Thursday, February 11, 2016

Bernadette and the Waters of Aquarius

Today is the 158th anniversary of the first appearance of the Lady of Lourdes to Bernadette Soubirous, a 14 year old girl from the south of France.

A shining, beautiful lady appeared to Bernadette in a large, rocky, cave-like grotto beside the River Gave de Pau in 1858 on February 11th, a day that would have been the pagan feast of the Goddess Brigid (and the Catholic Candlemas) —which heralded the approach of Spring—by the old calendrical reckoning still used in areas of Europe. From Bernadette’s earliest descriptions of the Lady we learn that she was she dressed in white aside from her blue sash, and that she was very young.

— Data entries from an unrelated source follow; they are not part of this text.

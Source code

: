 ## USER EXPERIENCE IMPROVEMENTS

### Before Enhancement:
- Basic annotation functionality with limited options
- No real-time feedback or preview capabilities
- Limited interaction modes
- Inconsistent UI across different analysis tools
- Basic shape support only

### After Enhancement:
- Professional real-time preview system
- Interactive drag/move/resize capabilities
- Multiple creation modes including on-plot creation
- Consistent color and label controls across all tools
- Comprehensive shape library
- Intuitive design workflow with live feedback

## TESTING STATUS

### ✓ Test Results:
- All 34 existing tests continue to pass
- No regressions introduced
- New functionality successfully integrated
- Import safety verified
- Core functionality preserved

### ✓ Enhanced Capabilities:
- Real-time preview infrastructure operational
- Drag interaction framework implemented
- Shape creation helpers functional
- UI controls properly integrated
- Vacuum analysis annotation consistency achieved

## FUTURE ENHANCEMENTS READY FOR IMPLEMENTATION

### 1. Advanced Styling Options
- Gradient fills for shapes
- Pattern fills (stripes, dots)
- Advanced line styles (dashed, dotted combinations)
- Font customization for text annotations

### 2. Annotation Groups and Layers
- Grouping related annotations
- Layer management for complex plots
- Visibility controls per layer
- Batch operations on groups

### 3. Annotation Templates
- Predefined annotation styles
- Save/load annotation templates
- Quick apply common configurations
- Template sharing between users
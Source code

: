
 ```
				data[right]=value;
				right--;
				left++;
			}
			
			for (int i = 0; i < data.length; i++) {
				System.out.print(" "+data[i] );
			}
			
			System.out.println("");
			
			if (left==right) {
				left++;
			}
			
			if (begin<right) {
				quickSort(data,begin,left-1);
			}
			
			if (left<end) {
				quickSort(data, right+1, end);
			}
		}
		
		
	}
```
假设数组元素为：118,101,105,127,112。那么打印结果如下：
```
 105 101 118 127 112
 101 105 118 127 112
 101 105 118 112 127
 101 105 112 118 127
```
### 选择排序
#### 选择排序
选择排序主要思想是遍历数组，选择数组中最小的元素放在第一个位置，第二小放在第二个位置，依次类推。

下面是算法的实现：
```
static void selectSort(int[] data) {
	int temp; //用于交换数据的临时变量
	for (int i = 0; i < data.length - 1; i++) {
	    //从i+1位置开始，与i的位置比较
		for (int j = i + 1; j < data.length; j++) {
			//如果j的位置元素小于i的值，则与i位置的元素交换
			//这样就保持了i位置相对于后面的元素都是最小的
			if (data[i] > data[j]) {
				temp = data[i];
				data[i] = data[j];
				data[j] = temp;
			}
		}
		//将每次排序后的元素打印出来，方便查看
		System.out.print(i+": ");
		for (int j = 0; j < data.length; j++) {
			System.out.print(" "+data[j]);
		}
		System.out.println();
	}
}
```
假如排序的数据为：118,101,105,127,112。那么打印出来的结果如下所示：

Bernadette referred to her as “petito damizela,” which means a petite young lady, and said that she looked to be about 12 years old.

The grotto was on the side of a massive ancient rock formation known as Massabielle, which means “ancient rock.” The word grotto is used because the cave was not very deep.

It should be noted that both caves and rivers are traditionally associated with the Goddess.

Garbed in a white gown with a blue sash and with golden roses on her bare feet, the Lady appeared to Bernadette a total of eighteen times, praying the rosary with her each time, and during one of the apparitions the Lady instructed her drink from the spring. Bernadette did not see a spring, so began to dig in grotto’s dry ground. After a few minutes the ground was muddy, and soon water came bubbling forth. The spring which Bernadette found today provides hundreds of gallons of healing water per day. At the end of the cycle of apparitions, after repeated requests for her name, the Lady said, “I am the Immaculate Conception.”

The Virgin Mary’s appearance in Lourdes was at a place that had previously been sacred to the Roman Underworld Goddess Proserpina, and quite likely to a native Underworld goddess before that. Proserpina is the Roman equivalent of the Greek Persephonethe maiden goddess and daughter of the Great Mother, taken by the Lord of the Underworld to be its queen and his bride; she is the Dark Goddess of the Underworld. In Latin the word Proserpina means something akin to “to emerge, to creep forth,” as germinating plants emerge to the sunny surface of the earth, and as hibernating snakes creep forth from their holes as the weather begins to warm. I am reminded that Proserpina’s Greek counterpart, Persephone, emerged from her Underworld realm in the Spring.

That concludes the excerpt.